Key points from CITIC SEC are as follows: The 2026 China Flash Market Summit was held, focusing on storage innovation and supply chain upgrade opportunities in the AI era. On March 27, 2026, the global storage industry's annual flagship event, CFMS MemoryS 2026, took place in Shenzhen. As a bellwether industry summit, this year's event centered on the theme "Navigating Cycles, Unlocking Value," deeply focusing on technological innovation and collaborative supply chain upgrades. It attracted dozens of leading global companies including Samsung Electronics, Silicon Motion, Kioxia, Solidigm, Intel, and Tencent Cloud, covering the entire industrial chain from storage chip manufacturers and controller design to module manufacturing and cloud services. The summit featured high-level forums alongside a technical exhibition. Discussions involved outlooks on industry trends, concentrating on the explosion in storage capacity demand driven by soaring token/KV Cache usage in the Agent AI era. The event featured forward-looking discussions on breakthroughs in PCIe 5.0/6.0 SSD, ultra-high-capacity QLC technology, and other AI-driven storage innovations, simultaneously showcasing over a hundred innovative products.

AI inference is driving a surge in storage demand, with structural mismatches becoming the norm. Supply shortages are projected to last until at least 2027, with price hikes continuing through 2026. On the demand side: According to CFM (China Flash Market) data, 2026 server shipments are expected to increase by 15% year-over-year, with AI servers accounting for over 20% of total server shipments. As large models transition from the training phase to the inference phase, the explosion of Agent applications leads to a sharp rise in Token consumption. When the sequence length increases from 1k to 128k tokens, KV Cache occupancy surges from 0.5GB to 64GB (BF/FP16, single request). Under conditions of long context and high concurrency, storage demand increases linearly with token count and concurrency. CFM predicts HBM capacity will grow by over 90% in 2025 and over 35% in 2026 year-over-year. Concurrently, the offloading of KV Cache combined with HDD supply shortages is driving demand spillover, making eSSD the largest downstream segment for NAND in 2026 (share rising to 37%).

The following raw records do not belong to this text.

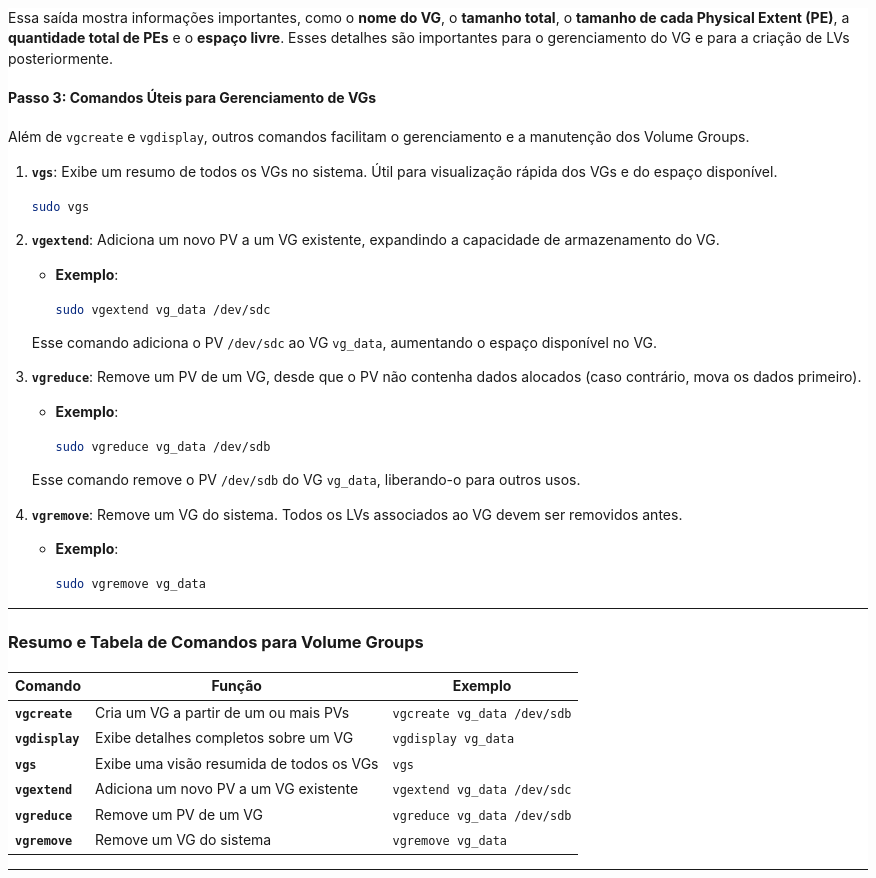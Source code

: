 Essa saída mostra informações importantes, como o **nome do VG**, o **tamanho total**, o **tamanho de cada Physical Extent (PE)**, a **quantidade total de PEs** e o **espaço livre**. Esses detalhes são importantes para o gerenciamento do VG e para a criação de LVs posteriormente.

#### Passo 3: Comandos Úteis para Gerenciamento de VGs

Além de `vgcreate` e `vgdisplay`, outros comandos facilitam o gerenciamento e a manutenção dos Volume Groups.

1. **`vgs`**: Exibe um resumo de todos os VGs no sistema. Útil para visualização rápida dos VGs e do espaço disponível.
   ```bash
   sudo vgs
   ```

2. **`vgextend`**: Adiciona um novo PV a um VG existente, expandindo a capacidade de armazenamento do VG.
   - **Exemplo**:
     ```bash
     sudo vgextend vg_data /dev/sdc
     ```
   Esse comando adiciona o PV `/dev/sdc` ao VG `vg_data`, aumentando o espaço disponível no VG.

3. **`vgreduce`**: Remove um PV de um VG, desde que o PV não contenha dados alocados (caso contrário, mova os dados primeiro).
   - **Exemplo**:
     ```bash
     sudo vgreduce vg_data /dev/sdb
     ```
   Esse comando remove o PV `/dev/sdb` do VG `vg_data`, liberando-o para outros usos.

4. **`vgremove`**: Remove um VG do sistema. Todos os LVs associados ao VG devem ser removidos antes.
   - **Exemplo**:
     ```bash
     sudo vgremove vg_data
     ```

---

### Resumo e Tabela de Comandos para Volume Groups

| Comando          | Função                                                     | Exemplo                             |
|------------------|------------------------------------------------------------|-------------------------------------|
| **`vgcreate`**   | Cria um VG a partir de um ou mais PVs                      | `vgcreate vg_data /dev/sdb`         |
| **`vgdisplay`**  | Exibe detalhes completos sobre um VG                       | `vgdisplay vg_data`                 |
| **`vgs`**        | Exibe uma visão resumida de todos os VGs                   | `vgs`                               |
| **`vgextend`**   | Adiciona um novo PV a um VG existente                      | `vgextend vg_data /dev/sdc`         |
| **`vgreduce`**   | Remove um PV de um VG                                      | `vgreduce vg_data /dev/sdb`         |
| **`vgremove`**   | Remove um VG do sistema                                    | `vgremove vg_data`                  |

---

On the supply side: Misaligned expansion cycles mean shortages and price increases will persist long-term. Storage manufacturers are widely adopting strategies to stabilize prices, prioritizing advanced production capacity for high-margin AI storage products. According to CFM, the proportion of more advanced DRAM capacity (including HBM, DDR5, LPDDR5X/6) will increase from less than 50% in 2024 to over 85% in 2026, continuously squeezing mature process and consumer-grade capacity. Industry inventory has decreased from 10-12 weeks in 2023 and 8-10 weeks in 2024 to just 4 weeks in 2026, falling below the historical safety line. Storage capacity expansion cycles are lengthy, taking 18-24 months, making a supply inflection point in the second half of 2026 unlikely. Silicon Motion suggests that 2027 may be the "darkest hour" for storage shortages. Storage prices began a historic rise in the second half of 2025, and CFM forecasts that DRAM and NAND ASP will continue to increase throughout 2026. In the AI inference era, storage capacity is paramount, signaling a long-term paradigm shift towards super growth, not merely a cyclical rebound.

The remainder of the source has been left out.